There are the tiggers too, you know that type too. Those are the kids that live on a pair of springs and they need lots of room to move and operate too. I know a lot about those guys...I had my own home grown version to practice on! But the ones that often leave a lasting impression are not the ones that blend...but the ones that stand out. The kids with unusual quirks and memorable habits always stick to the memory, and not just mine, that's for sure.

Today the teacher on the street was watching while Junie made her way around with the other kids during learning lab. Junie is a really neat kid! She gets a LOT of help to organize herself and to keep her focused, but in the social arena, kids love her differences. She's safe...non-judgmental and the kids know it. Friday is game day, Sorry, Jenga, know. Junie loves to play board games. On Fridays, nobody cares about her differences, she's the same as everyone else. But. All the other kids, often the boys, want to play. The moment the bell rings, Junie snaps back into character and like Cinderella, she's off! Because, bells and schedules are what she's all about. If I go one second overtime at the end of the day, the alarm in Junie sounds and there's h%$ll to pay! Of course, she's any school kid's dream. She pushes the panic button, and the class knows they'll be dismissed on the spot (oops, sorry Spot!). 
Today Junie raced out at lunchtime and I found one of the many notes she always leaves behind:

Dear Presdient Obama,
Can we have recycling bins in every state? and congratulations on being our 44th president.
I was also thinking of using recyable notebooks.
P.S. Recycle my letter when done reading it!

You see my girl is the queen of the hasty recyclable letter. (Yesterday I got a recyclable birthday card and a hug, both of which 
came a minute or two after the bell! Junie is upbeat and positive, full of a zest for life I wish I could bottle and sell.

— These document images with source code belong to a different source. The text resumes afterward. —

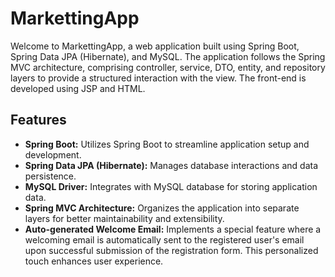 # MarkettingApp

Welcome to MarkettingApp, a web application built using Spring Boot, Spring Data JPA (Hibernate), and MySQL. 
The application follows the Spring MVC architecture, comprising controller, service, DTO, entity, and repository layers 
to provide a structured interaction with the view. The front-end is developed using JSP and HTML.

## Features

- **Spring Boot:** Utilizes Spring Boot to streamline application setup and development.
- **Spring Data JPA (Hibernate):** Manages database interactions and data persistence.
- **MySQL Driver:** Integrates with MySQL database for storing application data.
- **Spring MVC Architecture:** Organizes the application into separate layers for better maintainability and extensibility.
- **Auto-generated Welcome Email:** Implements a special feature where a welcoming email is automatically sent to the registered user's email
   upon successful submission of the registration form. This personalized touch enhances user experience.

But what's 
most important to know about Junie is all that she brings to my classroom. This diminutive outlier is always on, always paying 
attention and for every question I ask, she's always the first to raise her hand and answer a question...Junie style, sometimes from 
left-field, but many times right on target. The unpredictability leaves everyone wondering. But it also has us all plugging for her...
for in that little stutter, you just never know, there just may come a pearl of wisdom. At the end of the day today, when kids were 
packing up, Junie came up to me and said, "So you're coming to 10-'firty' mass right? Because, um...I'm getting my new rosary beads!" 
Well, I've been to basketball games, baseball games, boy and girl lacrosse games, birthday parties and even a Baptism...and Sunday, 
well Sunday, I'll go see Junie be awarded her brand-new rosary beads. Because these are the very special perks of the job! Happy Friday, Spot!